Your National Insurance contributions in the UK would be reconable for benefit in this country, see here http://www.welfare.ie/schemes/employer/ec.html
You should get the forms it mentions from the equivalent UK office before you leave.


----------



## CCOVICH (24 Feb 2006)

This might be of some relevance.


----------



## Marie (24 Feb 2006)

_I'm supposing that my financial outlook would be a lot bleaker in Ireland... in terms of potential sickness benefits, pension, god knows what else... hell... I'm struggling to think what else I should be thinking about._

Not necessarily bleaker!  You are not voluntarily stopping work and making yourself unemployed so you have full entitlement for social services support in RoI as you would in the UK.  I understood EU citizens are entitled _to _all benefits in any member state?  Perhaps someone on the Irish side can confirm.  For example had I managed to relocate from UK to Ireland to nurse my mother in her last years I would have been immediately entitled to carers' allowance from the State.  If your health requires you to have a carer your carer who might be a family member would be entitled to that.  Use the 'Search' button on the menu at top of page to find earlier threads on social benefits.

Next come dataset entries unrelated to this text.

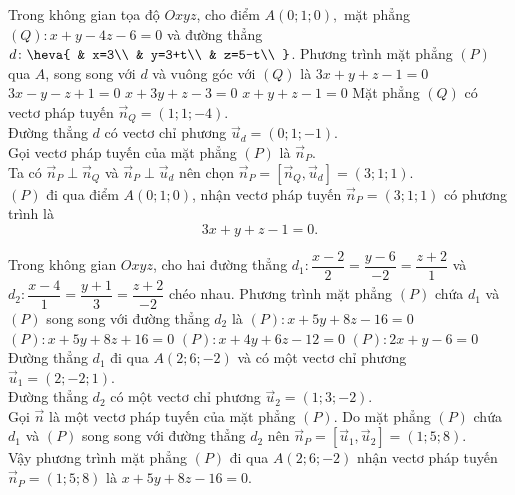 \begin{ex}%
Trong không gian tọa độ $ Oxyz$, cho điểm $ A(0;1;0),$ mặt phẳng  $(Q)\colon x+y-4z-6=0$ và đường thẳng $ d\colon\heva{
& x=3\\ 
& y=3+t\\ 
& z=5-t\\ 
}$. Phương trình mặt phẳng $(P)$ qua $ A$, song song với $ d$ và vuông góc với $(Q)$ là 
\choice
{\True $ 3x+y+z-1=0$}
{$ 3x-y-z+1=0$}
{$ x+3y+z-3=0$}
{$ x+y+z-1=0$}
\loigiai
{
Mặt phẳng $(Q)$ có vectơ pháp tuyến $\overrightarrow{n}_Q=(1;1;-4)$.\\
Đường thẳng $ d$ có vectơ chỉ phương $\overrightarrow{u}_d=(0;1;-1)$.\\
Gọi vectơ pháp tuyến của mặt phẳng $(P)$ là $\overrightarrow{n}_P$.\\
Ta có $\overrightarrow{n}_P\perp\overrightarrow{n}_Q$ và $\overrightarrow{n}_P\perp\overrightarrow{u}_d$ nên chọn $\overrightarrow{n}_P=\left[\overrightarrow{n}_Q,\overrightarrow{u}_d\right]=(3;1;1)$.\\
$(P)$ đi qua điểm $ A(0;1;0)$, nhận vectơ pháp tuyến $\overrightarrow{n}_P=(3;1;1)$ có phương trình là $$ 3x+y+z-1=0.$$}
\end{ex}

\begin{ex}%
Trong không gian $Oxyz$, cho hai đường thẳng $d_1\colon\dfrac{x-2}{2}=\dfrac{y-6}{-2}=\dfrac{z+2}{1}$ và $d_2\colon\dfrac{x-4}{1}=\dfrac{y+1}{3}=\dfrac{z+2}{-2}$ chéo nhau. Phương trình mặt phẳng $(P)$ chứa $d_1$ và $(P)$ song song với đường thẳng $d_2$ là
\choice
{\True $(P)\colon x+5y+8z-16=0$}
{$(P)\colon x+5y+8z+16=0$}
{$(P)\colon x+4y+6z-12=0$}
{$(P)\colon 2x+y-6=0$}
\loigiai
{
Đường thẳng $d_1$ đi qua $ A\left(2;6;-2\right)$ và có một vectơ chỉ phương $\overrightarrow{u}_1=\left(2;-2;1\right)$.\\
Đường thẳng $d_2$ có một vectơ chỉ phương $\overrightarrow{u}_2=(1;3;-2)$.\\
Gọi $\overrightarrow{n}$ là một vectơ pháp tuyến của mặt phẳng $(P)$. Do mặt phẳng $(P)$ chứa $d_1$ và $(P)$ song song với đường thẳng $d_2$ nên $\overrightarrow{n}_P=\left[\overrightarrow{u}_1,\overrightarrow{u}_2\right]=(1;5;8)$.\\
Vậy phương trình mặt phẳng $(P)$ đi qua $ A(2;6;-2)$ nhận vectơ pháp tuyến $\overrightarrow{n}_P=(1;5;8)$ là $ x+5y+8z-16=0$.}
\end{ex}

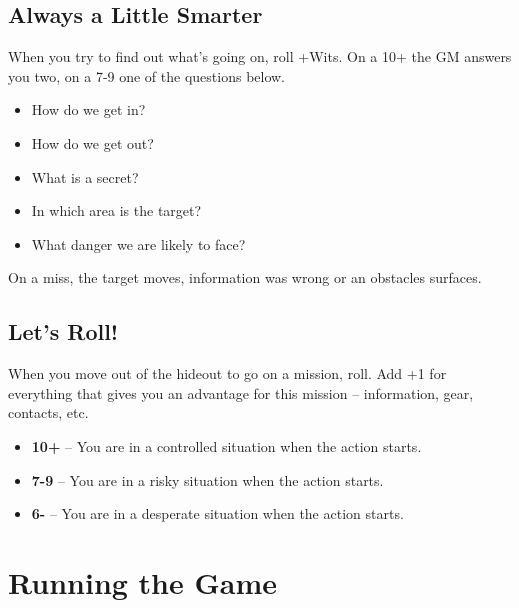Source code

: \documentclass{book}
\begin{document}
\section*{Always a Little Smarter}
When you try to find out what's going on, roll +Wits. On a 10+ the GM answers you two, on a 7-9 one of the questions below.
\begin{itemize}
    \item How do we get in?
    \item How do we get out?
    \item What is a secret?
    \item In which area is the target?
    \item What danger we are likely to face?
\end{itemize}
On a miss, the target moves, information was wrong or an obstacles surfaces.

\section*{Let's Roll!}
When you move out of the hideout to go on a mission, roll. Add +1 for everything that gives you an advantage for this mission -- information, gear, contacts, etc.
\begin{itemize}
    \item \textbf{10+} -- You are in a controlled situation when the action starts.
    \item \textbf{7-9} -- You are in a risky situation when the action starts.
    \item \textbf{6-} -- You are in a desperate situation when the action starts.
\end{itemize}

\chapter*{Running the Game}
\end{document}
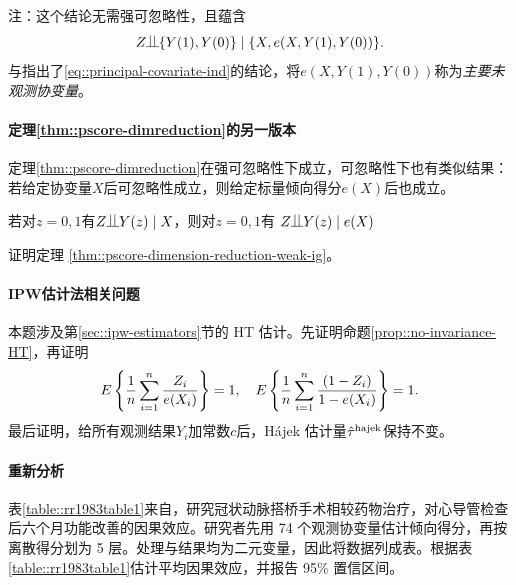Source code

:  注：这个结论无需强可忽略性，且蕴含
$$
  Z\ind \{  Y(1), Y(0) \}  \mid  \{ X, e(X, Y(1), Y(0)) \} .
 $$
\citet{rosenbaum2020modern}与\citet{rosenbaum2023propensity}指出了\eqref{eq::principal-covariate-ind}的结论，将$e(X, Y(1), Y(0)   ) $称为{\it 主要未观测协变量}。 
 
 
 
\paragraph{定理\ref{thm::pscore-dimreduction}的另一版本} 

定理\ref{thm::pscore-dimreduction}在强可忽略性下成立，可忽略性下也有类似结果：若给定协变量$X$后可忽略性成立，则给定标量倾向得分$e(X)$后也成立。 

\begin{theorem}
\label{thm::pscore-dimension-reduction-weak-ig}
若对$z=0,1$有$Z\ind Y(z)  \mid X$，则对$z=0,1$有
$
Z\ind Y(z)\mid e(X)
$ 
\end{theorem} 


证明定理 \ref{thm::pscore-dimension-reduction-weak-ig}。



 
 \paragraph{IPW估计法相关问题}
\label{hw::hajek-weights} 
 
本题涉及第\ref{sec::ipw-estimators}节的 HT 估计。先证明命题\ref{prop::no-invariance-HT}，再证明
\begin{eqnarray*} 
E\left\{ \frac{1}{n} \sum_{i=1}^n \frac{Z_i }{e(X_i) } \right\} =1,\quad
E\left\{  \frac{1}{n} \sum_{i=1}^n \frac{ (1-Z_i) }{ 1 - e(X_i) }  \right\} = 1.
\end{eqnarray*}
最后证明，给所有观测结果$Y_i$加常数$c$后，Hájek 估计量$
\hat{\tau}^\textup{hajek} 
$保持不变。 


\paragraph{重新分析\citet{Rosenbaum::1983JRSSB}}



表\ref{table::rr1983table1}来自\citet{Rosenbaum::1983JRSSB}，研究冠状动脉搭桥手术相较药物治疗，对心导管检查后六个月功能改善的因果效应。研究者先用 74 个观测协变量估计倾向得分，再按离散得分划为 5 层。处理与结果均为二元变量，因此将数据列成表。根据表\ref{table::rr1983table1}估计平均因果效应，并报告 95\% 置信区间。 



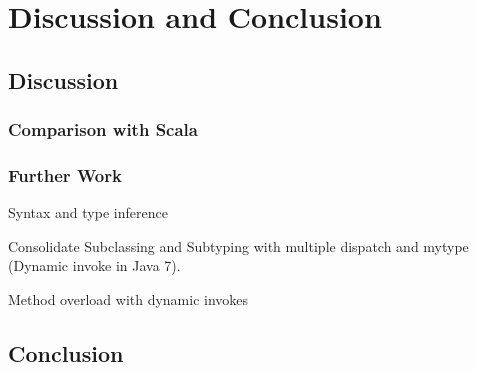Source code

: 
\part{Discussion and Conclusion}
\chapter{Discussion}
\section{Comparison with Scala}

\section{Further Work}
Syntax and type inference


Consolidate Subclassing and Subtyping with multiple dispatch and mytype (Dynamic invoke in Java 7).

Method overload with dynamic invokes


\chapter{Conclusion}
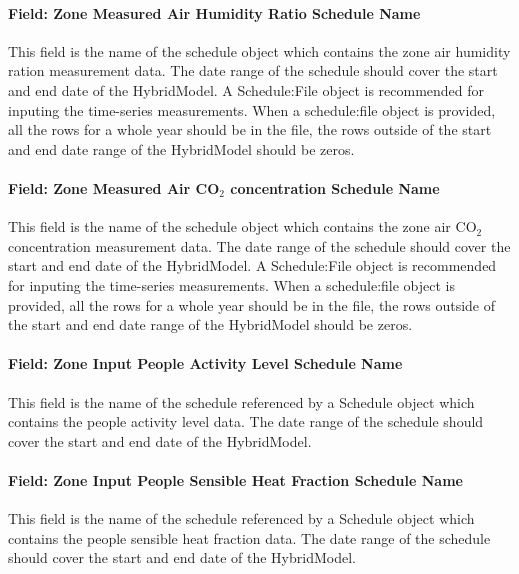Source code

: \paragraph{Field: Zone Measured Air Humidity Ratio Schedule Name}\label{field-zone-measured-air-humidity-ratio-schedule-name-hm}

This field is the name of the schedule object which contains the zone air humidity ration measurement data. The date range of the schedule should cover the start and end date of the HybridModel. A Schedule:File object is recommended for inputing the time-series measurements. When a schedule:file object is provided, all the rows for a whole year should be in the file, the rows outside of the start and end date range of the HybridModel should be zeros.

\paragraph{Field: Zone Measured Air CO$_2$ concentration Schedule Name}\label{field-zone-measured-air-co2-concentration-schedule-name-hm}

This field is the name of the schedule object which contains the zone air CO$_2$ concentration measurement data. The date range of the schedule should cover the start and end date of the HybridModel. A Schedule:File object is recommended for inputing the time-series measurements. When a schedule:file object is provided, all the rows for a whole year should be in the file, the rows outside of the start and end date range of the HybridModel should be zeros.

\paragraph{Field: Zone Input People Activity Level Schedule Name}\label{field-zone-input-people-activity-schedule-name-hm}

This field is the name of the schedule referenced by a Schedule object which contains the people activity level data. The date range of the schedule should cover the start and end date of the HybridModel.

\paragraph{Field: Zone Input People Sensible Heat Fraction Schedule Name}\label{field-zone-input-people-sensible-heat-fraction-schedule-name-hm}

This field is the name of the schedule referenced by a Schedule object which contains the people sensible heat fraction data. The date range of the schedule should cover the start and end date of the HybridModel.

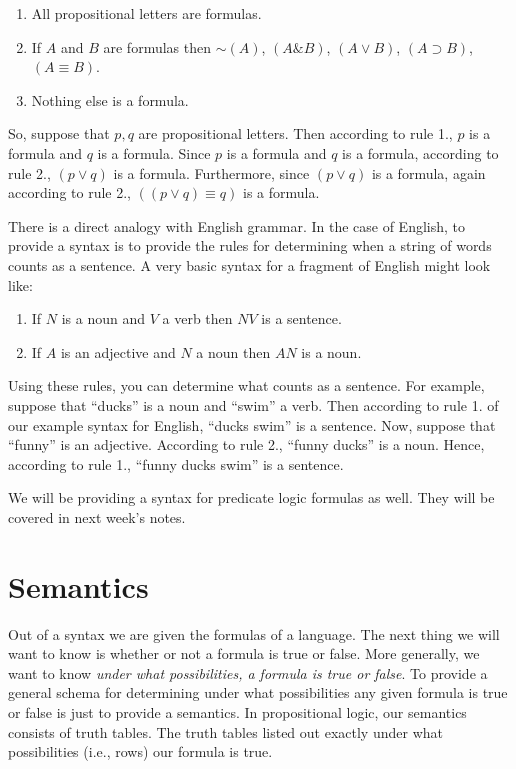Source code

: \documentclass[
]{book}
\providecommand{\tightlist}{%
  \setlength{\itemsep}{0pt}\setlength{\parskip}{0pt}}
\begin{document}
\begin{enumerate}
\def\labelenumi{\arabic{enumi}.}
\tightlist
\item
  All propositional letters are formulas.
\item
  If \(A\) and \(B\) are formulas then \(\sim(A)\), \((A \& B)\), \((A \lor B)\), \((A \supset B)\), \((A \equiv B)\).
\item
  Nothing else is a formula.
\end{enumerate}

So, suppose that \(p,q\) are propositional letters. Then according to rule 1., \(p\) is a formula and \(q\) is a formula. Since \(p\) is a formula and \(q\) is a formula, according to rule 2., \((p \lor q)\) is a formula. Furthermore, since \((p \lor q)\) is a formula, again according to rule 2., \(((p \lor q ) \equiv q)\) is a formula.

There is a direct analogy with English grammar. In the case of English, to provide a syntax is to provide the rules for determining when a string of words counts as a sentence. A very basic syntax for a fragment of English might look like:

\begin{enumerate}
\def\labelenumi{\arabic{enumi}.}
\tightlist
\item
  If \(N\) is a noun and \(V\) a verb then \(N V\) is a sentence.
\item
  If \(A\) is an adjective and \(N\) a noun then \(A N\) is a noun.
\end{enumerate}

Using these rules, you can determine what counts as a sentence. For example, suppose that ``ducks'' is a noun and ``swim'' a verb. Then according to rule 1. of our example syntax for English, ``ducks swim'' is a sentence. Now, suppose that ``funny'' is an adjective. According to rule 2., ``funny ducks'' is a noun. Hence, according to rule 1., ``funny ducks swim'' is a sentence.

We will be providing a syntax for predicate logic formulas as well. They will be covered in next week's notes.

\hypertarget{semantics}{%
\section{Semantics}\label{semantics}}

Out of a syntax we are given the formulas of a language. The next thing we will want to know is whether or not a formula is true or false. More generally, we want to know \emph{under what possibilities, a formula is true or false}. To provide a general schema for determining under what possibilities any given formula is true or false is just to provide a semantics. In propositional logic, our semantics consists of truth tables. The truth tables listed out exactly under what possibilities (i.e., rows) our formula is true.
\end{document}
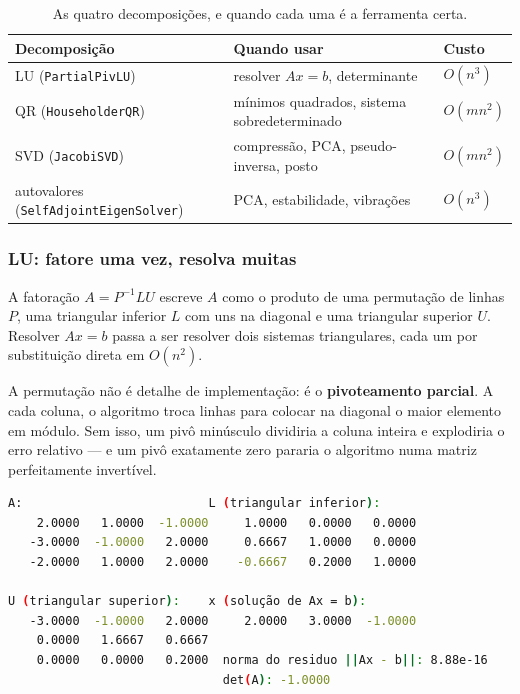 \begin{table}[htbp]
\centering
\caption{As quatro decomposições, e quando cada uma é a ferramenta certa.}
\label{tab:decomposicoes}
\footnotesize
\begin{tabular}{@{}lll@{}}
\toprule
\textbf{Decomposição} & \textbf{Quando usar} & \textbf{Custo} \\
\midrule
LU (\texttt{PartialPivLU})            & resolver $Ax=b$, determinante        & $O(n^3)$ \\
QR (\texttt{HouseholderQR})           & mínimos quadrados, sistema sobredeterminado & $O(mn^2)$ \\
SVD (\texttt{JacobiSVD})              & compressão, PCA, pseudo-inversa, posto & $O(mn^2)$ \\
autovalores (\texttt{SelfAdjointEigenSolver}) & PCA, estabilidade, vibrações & $O(n^3)$ \\
\bottomrule
\end{tabular}
\end{table}

\subsubsection{LU: fatore uma vez, resolva muitas}

A fatoração $A = P^{-1}LU$ escreve $A$ como o produto de uma permutação de
linhas $P$, uma triangular inferior $L$ com uns na diagonal e uma triangular
superior $U$. Resolver $Ax = b$ passa a ser resolver dois sistemas triangulares,
cada um por substituição direta em $O(n^2)$.

A permutação não é detalhe de implementação: é o \textbf{pivoteamento parcial}.
A cada coluna, o algoritmo troca linhas para colocar na diagonal o maior
elemento em módulo. Sem isso, um pivô minúsculo dividiria a coluna inteira e
explodiria o erro relativo --- e um pivô exatamente zero pararia o algoritmo numa
matriz perfeitamente invertível.

\begin{lstlisting}[style=bt, language=bash,
    caption={Saída real de \texttt{./dist/bin/eigen\_demo}, demo 1 (trechos).}]
A:                          L (triangular inferior):
    2.0000   1.0000  -1.0000     1.0000   0.0000   0.0000
   -3.0000  -1.0000   2.0000     0.6667   1.0000   0.0000
   -2.0000   1.0000   2.0000    -0.6667   0.2000   1.0000

U (triangular superior):    x (solução de Ax = b):
   -3.0000  -1.0000   2.0000     2.0000   3.0000  -1.0000
    0.0000   1.6667   0.6667
    0.0000   0.0000   0.2000  norma do residuo ||Ax - b||: 8.88e-16
                              det(A): -1.0000
\end{lstlisting}

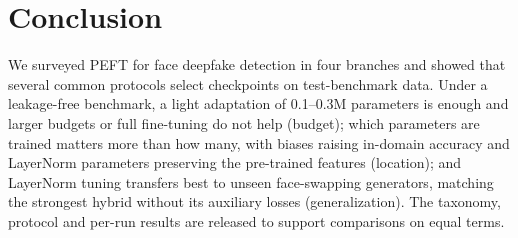 \documentclass[fonts]{icst}
\begin{document}
\section{Conclusion}
We surveyed PEFT for face deepfake detection in four branches and showed that several common protocols select checkpoints on test-benchmark data. Under a leakage-free benchmark, a light adaptation of 0.1--0.3M parameters is enough and larger budgets or full fine-tuning do not help (budget); which parameters are trained matters more than how many, with biases raising in-domain accuracy and LayerNorm parameters preserving the pre-trained features (location); and LayerNorm tuning transfers best to unseen face-swapping generators, matching the strongest hybrid without its auxiliary losses (generalization). The taxonomy, protocol and per-run results are released to support comparisons on equal terms.
\end{document}
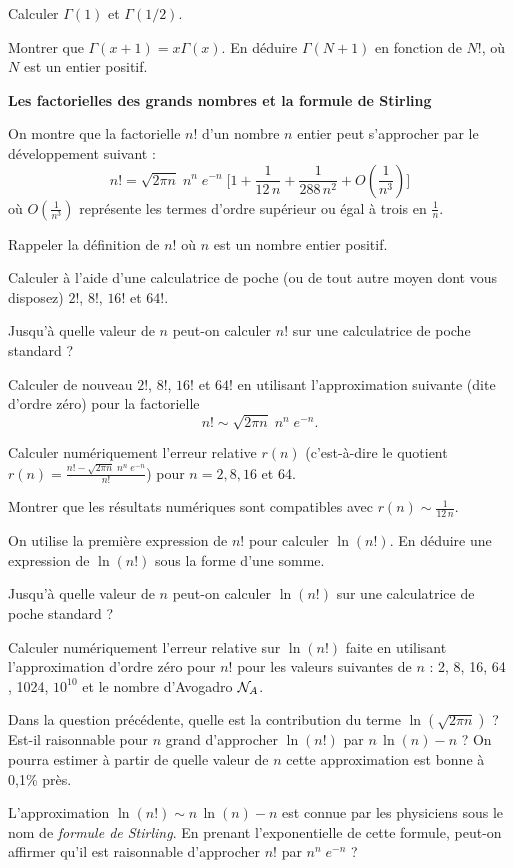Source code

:\documentclass[utf8, 11pt]{feuille}
\begin{document}
\question
Calculer $\Gamma(1)$ et $\Gamma (1/2)$.

\question
Montrer que $ \Gamma (x+1) = x \Gamma(x)$. En déduire $\Gamma(N+1)$ en fonction de $N!$, où $N$ est un entier positif.

\bigskip

{\sffamily\bfseries{Les factorielles des grands nombres et la formule de Stirling}}

On montre que la factorielle $n!$ d'un nombre $n$ entier peut s'approcher par le développement suivant : 
$$
\label{eqStirling}
n! = \sqrt{2 \pi n} \; n^n \; e^{-n} \; \Big[ 1 + \frac{1}{12\, n} + \frac{1}{288\, n^2}+ O(\frac{1}{n^3}) \Big]
$$
où $O(\frac{1}{n^3})$ représente les termes d'ordre supérieur ou égal à trois en $\frac{1}{n}$.

\question
Rappeler la définition de $n!$ où $n$ est un nombre entier positif.

\question
Calculer à l'aide d'une calculatrice de poche (ou de tout autre moyen dont vous disposez) $2!$, $8!$, $16!$ et $64!$.

\question
Jusqu'à quelle valeur de $n$ peut-on calculer $n!$ sur une calculatrice de poche standard ?

\question
Calculer de nouveau $2!$, $8!$, $16!$ et $64!$ en utilisant l'approximation suivante (dite d'ordre zéro) pour la factorielle
$$
n! \sim \sqrt{2 \pi n} \; n^n \; e^{-n} .
$$

\question
Calculer numériquement l'erreur relative $r(n)$ (c'est-à-dire le quotient $r(n)=\frac{n!-\sqrt{2 \pi n} \; n^n \; e^{-n}}{n!}$) pour $n=2, 8, 16$ et 64.

\question
Montrer que les résultats numériques sont compatibles avec $\displaystyle{r(n) \sim \frac{1}{12\, n}}$.

\question
On utilise la première expression de $n!$ pour calculer $\ln{(n!)}$. En déduire une expression de $\ln{(n!)}$ sous la forme d'une somme. 

\question
Jusqu'à quelle valeur de $n$ peut-on calculer $\ln{(n!)}$ sur une calculatrice de poche standard ?

\question
Calculer numériquement l'erreur relative sur $\ln{(n!)}$ faite en utilisant l'approximation d'ordre zéro pour $n!$ pour les valeurs suivantes de $n$ : 2, 8, 16, 64 , 1024, $10^{10}$ et le nombre d'Avogadro ${\cal N}_A$.

\question
Dans la question précédente,  quelle est la contribution du terme $\ln{( \sqrt{2 \pi n})}$ ? Est-il raisonnable pour $n$ grand d'approcher $ \ln{(n!)}$ par $n\,\ln{(n)} - n$ ? On pourra estimer à partir de quelle valeur de $n$ cette approximation est bonne à 0,1\% près.

\question
L'approximation $ \ln{(n!)} \sim n\,\ln{(n)} - n$ est connue par les physiciens sous le nom de \textit{formule de Stirling}. En prenant l'exponentielle de cette formule, peut-on affirmer qu'il est raisonnable d'approcher $n!$ par $ n^n \; e^{-n}$ ?
\end{document}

One thing that would ease the transition and make everything less stressful for you would be to discuss with your GP or specialist in the UK providing a full report on your health (and get her/him to give you a copy).  I would (were I you) explore with your GP/specialist the doctors, centres and services you need in Ireland and possibly get the UK services to formally refer you.  I work in the NHS in the UK and know from my experiences of referrals from outside that if these steps were taken in advance treatment would be smoother and safer.  It will take some time and energy but will save both in the long run.  All the best with it and look forward to hearing how you get on.


----------



## ivuernis (25 Feb 2006)

Sorry to hear about your situation pj9999. As the previous poster said moving back to Ireland might not necessarily be financially any worse off than staying in the UK. Plus, if you have the support of your firmly here then that might be of more benefit to you than any financial benefits of staying in the UK. 

Perhaps you should seek some independent financial advice to look into the ways you could put your savings (and any potential redundancy) to positive use with which you may be able to use to supplement any benefits you will also be entitled to. 

Hope things work out for you.


----------